Code § 541.003. Hooper alleges that, among other violations, Hernandez and Bobbitt engaged in
the following unfair practice: “failing to attempt in good faith to effectuate a prompt, fair, and
equitable settlement of a claim with respect to which the insurer’s liability has become
reasonably clear.” Tex. Ins. Code § 541.060(a)(2)(A). (Doc. No. 7 at 12, 16.)
Defendants respond that Hernandez and Bobbitt cannot be found liable under § 541.060.
(Doc. No. 8 at 13.) Defendants cite several federal district court decisions finding that the
section’s prohibitions apply only to insurers and not to adjusters. (Id.) This question of individual
liability under § 541.060 has roiled the federal district courts in Texas. See Memorandum and
Order Granting Remand, Diep v. First Cmty. Ins. Co., No. 4:17-cv-438, at 10–12 (S.D. Tex. May
5, 2017) (Doc. No. 7) (Atlas, J.) (analyzing divergence among the courts); Mehar Holdings, LLC
v. Evanston Ins. Co., 2016 WL 5957681, at *4 (W.D. Tex. Oct. 14, 2016) (Ezra, J.) (same).

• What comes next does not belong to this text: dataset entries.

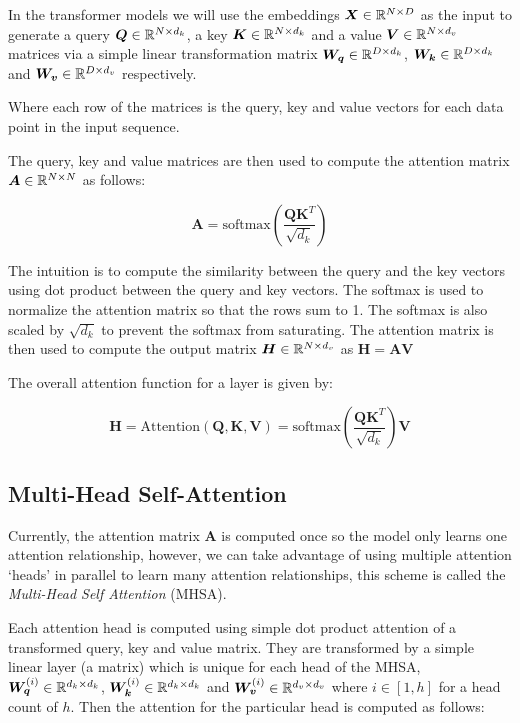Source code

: \documentclass[../../main.tex]{subfiles}
\begin{document}
In the transformer models we will use the embeddings $\bm{X} \in \mathbb{R}^{N \times D}$ as the input to generate a query $\bm{Q} \in \mathbb{R}^{N \times d_k}$, a key $\bm{K} \in \mathbb{R}^{N \times d_k}$ and a value $\bm{V} \in \mathbb{R}^{N \times d_v}$ matrices via a simple linear transformation matrix $\bm{W_q} \in \mathbb{R}^{D \times d_k}$, $\bm{W_k} \in \mathbb{R}^{D \times d_k}$ and $\bm{W_v} \in \mathbb{R}^{D \times d_v}$ respectively. 

Where each row of the matrices is the query, key and value vectors for each data point in the input sequence. 

The query, key and value matrices are then used to compute the attention matrix $\bm{A} \in \mathbb{R}^{N \times N}$ as follows:

\begin{equation}
    \bm{A} = \text{softmax}\left(\frac{\bm{Q}\bm{K}^T}{\sqrt{d_k}}\right)
\end{equation}

\noi The intuition is to compute the similarity between the query and the key vectors using dot product between the query and key vectors. The softmax is used to normalize the attention matrix so that the rows sum to 1. The softmax is also scaled by $\sqrt{d_k}$ to prevent the softmax from saturating. The attention matrix is then used to compute the output matrix $\bm{H} \in \mathbb{R}^{N \times d_v}$ as $\bm{H} = \bm{A}\bm{V}$

The overall attention function for a layer is given by:

\begin{equation}
    \bm{H} =\text{Attention}(\bm{Q}, \bm{K}, \bm{V}) = \text{softmax}\left(\frac{\bm{Q}\bm{K}^T}{\sqrt{d_k}}\right)\bm{V}
\end{equation}

\subsection{Multi-Head Self-Attention}

Currently, the attention matrix $\bm{A}$ is computed once so the model only learns one attention relationship, however, we can take advantage of using multiple attention `heads' in parallel to learn many attention relationships, this scheme is called the \emph{Multi-Head Self Attention} (MHSA). 

Each attention head is computed using simple dot product attention of a transformed query, key and value matrix. They are transformed by a simple linear layer (a matrix) which is unique for each head of the MHSA, $\bm{W_q}^{(i)} \in \mathbb{R}^{d_k \times d_k}$, $\bm{W_k}^{(i)} \in \mathbb{R}^{d_k \times d_k}$ and $\bm{W_v}^{(i)} \in \mathbb{R}^{d_v \times d_v}$ where $i \in [1, h]$ for a head count of $h$. Then the attention for the particular head is computed as follows:
\end{document}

The weight of authority favors the courts holding that adjusters may be found
individually liable under § 541.060. The Texas Insurance Code’s prohibition of unfair settlement
practices applies to any “person.” § 541.003. The Code defines “person” as “an individual,
corporation, association, partnership, reciprocal or interinsurance exchange, Lloyd's plan,
fraternal benefit society, or other legal entity engaged in the business of insurance, including an
agent, broker, adjuster, or life and health insurance counselor.” § 541.002. Adjusters are
expressly included in this definition.
Construing essentially identical statutory text in an earlier version of the Code,1 the Texas
Supreme Court ruled that an insurance agent could be held individually liable for engaging in
unfair insurance practices. Liberty Mut. Ins. Co. v. Garrison Contractors, Inc., 966 S.W.2d 482,
487 (Tex. 1998). The court noted that individuals were included in the definition of “person,” as
long as they were “engaged in the business of insurance.” Id. at 484–85. Scrutinizing the
activities of the insurance agent at issue, the court found that he was so engaged and was thus
potentially liable under the Insurance Code. Id. at 487.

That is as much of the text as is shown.